- WHAT TO PRODUCE -
Every entry below, first to last, should be restated word for word.

*-*-*

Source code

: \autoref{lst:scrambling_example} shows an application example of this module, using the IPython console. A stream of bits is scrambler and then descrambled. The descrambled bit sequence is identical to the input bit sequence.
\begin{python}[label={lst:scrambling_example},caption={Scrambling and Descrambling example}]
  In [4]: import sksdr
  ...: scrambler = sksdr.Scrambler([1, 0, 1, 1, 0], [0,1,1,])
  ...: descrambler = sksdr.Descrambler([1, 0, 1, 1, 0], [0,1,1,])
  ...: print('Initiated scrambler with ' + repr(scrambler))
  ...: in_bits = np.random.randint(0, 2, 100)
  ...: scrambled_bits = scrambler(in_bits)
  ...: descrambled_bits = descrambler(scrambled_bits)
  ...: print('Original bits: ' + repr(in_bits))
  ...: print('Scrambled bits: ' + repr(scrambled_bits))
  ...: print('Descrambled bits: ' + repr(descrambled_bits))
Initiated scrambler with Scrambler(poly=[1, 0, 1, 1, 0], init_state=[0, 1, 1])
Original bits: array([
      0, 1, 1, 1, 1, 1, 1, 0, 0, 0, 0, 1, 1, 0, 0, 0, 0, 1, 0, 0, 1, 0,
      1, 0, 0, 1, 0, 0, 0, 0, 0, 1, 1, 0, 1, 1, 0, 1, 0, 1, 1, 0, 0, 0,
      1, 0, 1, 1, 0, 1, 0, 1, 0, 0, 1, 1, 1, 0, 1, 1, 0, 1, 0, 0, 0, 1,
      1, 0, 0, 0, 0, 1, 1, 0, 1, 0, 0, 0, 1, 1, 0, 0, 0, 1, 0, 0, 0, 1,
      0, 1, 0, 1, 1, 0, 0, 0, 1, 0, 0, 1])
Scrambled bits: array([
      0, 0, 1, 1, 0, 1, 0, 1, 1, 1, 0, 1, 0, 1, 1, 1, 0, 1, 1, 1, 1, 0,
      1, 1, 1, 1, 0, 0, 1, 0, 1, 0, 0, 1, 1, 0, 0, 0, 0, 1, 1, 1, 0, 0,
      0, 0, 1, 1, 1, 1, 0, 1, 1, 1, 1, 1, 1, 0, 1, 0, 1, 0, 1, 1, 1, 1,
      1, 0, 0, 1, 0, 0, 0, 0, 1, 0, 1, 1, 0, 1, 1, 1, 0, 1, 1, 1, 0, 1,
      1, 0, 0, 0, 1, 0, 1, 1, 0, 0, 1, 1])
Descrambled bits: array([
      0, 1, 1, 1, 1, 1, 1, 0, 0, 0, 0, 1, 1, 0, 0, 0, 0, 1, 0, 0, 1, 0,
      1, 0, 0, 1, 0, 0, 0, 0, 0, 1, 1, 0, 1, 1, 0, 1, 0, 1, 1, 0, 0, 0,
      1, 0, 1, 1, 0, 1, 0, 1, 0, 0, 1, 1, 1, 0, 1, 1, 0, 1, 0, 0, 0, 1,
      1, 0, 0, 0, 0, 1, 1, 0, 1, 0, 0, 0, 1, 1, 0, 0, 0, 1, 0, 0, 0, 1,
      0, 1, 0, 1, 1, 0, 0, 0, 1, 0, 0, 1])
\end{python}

*-*-*

- RESPONSE TO THIS TASK -
Source code

: \autoref{lst:scrambling_example} shows an application example of this module, using the IPython console. A stream of bits is scrambler and then descrambled. The descrambled bit sequence is identical to the input bit sequence.
\begin{python}[label={lst:scrambling_example},caption={Scrambling and Descrambling example}]
  In [4]: import sksdr
  ...: scrambler = sksdr.Scrambler([1, 0, 1, 1, 0], [0,1,1,])
  ...: descrambler = sksdr.Descrambler([1, 0, 1, 1, 0], [0,1,1,])
  ...: print('Initiated scrambler with ' + repr(scrambler))
  ...: in_bits = np.random.randint(0, 2, 100)
  ...: scrambled_bits = scrambler(in_bits)
  ...: descrambled_bits = descrambler(scrambled_bits)
  ...: print('Original bits: ' + repr(in_bits))
  ...: print('Scrambled bits: ' + repr(scrambled_bits))
  ...: print('Descrambled bits: ' + repr(descrambled_bits))
Initiated scrambler with Scrambler(poly=[1, 0, 1, 1, 0], init_state=[0, 1, 1])
Original bits: array([
      0, 1, 1, 1, 1, 1, 1, 0, 0, 0, 0, 1, 1, 0, 0, 0, 0, 1, 0, 0, 1, 0,
      1, 0, 0, 1, 0, 0, 0, 0, 0, 1, 1, 0, 1, 1, 0, 1, 0, 1, 1, 0, 0, 0,
      1, 0, 1, 1, 0, 1, 0, 1, 0, 0, 1, 1, 1, 0, 1, 1, 0, 1, 0, 0, 0, 1,
      1, 0, 0, 0, 0, 1, 1, 0, 1, 0, 0, 0, 1, 1, 0, 0, 0, 1, 0, 0, 0, 1,
      0, 1, 0, 1, 1, 0, 0, 0, 1, 0, 0, 1])
Scrambled bits: array([
      0, 0, 1, 1, 0, 1, 0, 1, 1, 1, 0, 1, 0, 1, 1, 1, 0, 1, 1, 1, 1, 0,
      1, 1, 1, 1, 0, 0, 1, 0, 1, 0, 0, 1, 1, 0, 0, 0, 0, 1, 1, 1, 0, 0,
      0, 0, 1, 1, 1, 1, 0, 1, 1, 1, 1, 1, 1, 0, 1, 0, 1, 0, 1, 1, 1, 1,
      1, 0, 0, 1, 0, 0, 0, 0, 1, 0, 1, 1, 0, 1, 1, 1, 0, 1, 1, 1, 0, 1,
      1, 0, 0, 0, 1, 0, 1, 1, 0, 0, 1, 1])
Descrambled bits: array([
      0, 1, 1, 1, 1, 1, 1, 0, 0, 0, 0, 1, 1, 0, 0, 0, 0, 1, 0, 0, 1, 0,
      1, 0, 0, 1, 0, 0, 0, 0, 0, 1, 1, 0, 1, 1, 0, 1, 0, 1, 1, 0, 0, 0,
      1, 0, 1, 1, 0, 1, 0, 1, 0, 0, 1, 1, 1, 0, 1, 1, 0, 1, 0, 0, 0, 1,
      1, 0, 0, 0, 0, 1, 1, 0, 1, 0, 0, 0, 1, 1, 0, 0, 0, 1, 0, 0, 0, 1,
      0, 1, 0, 1, 1, 0, 0, 0, 1, 0, 0, 1])
\end{python}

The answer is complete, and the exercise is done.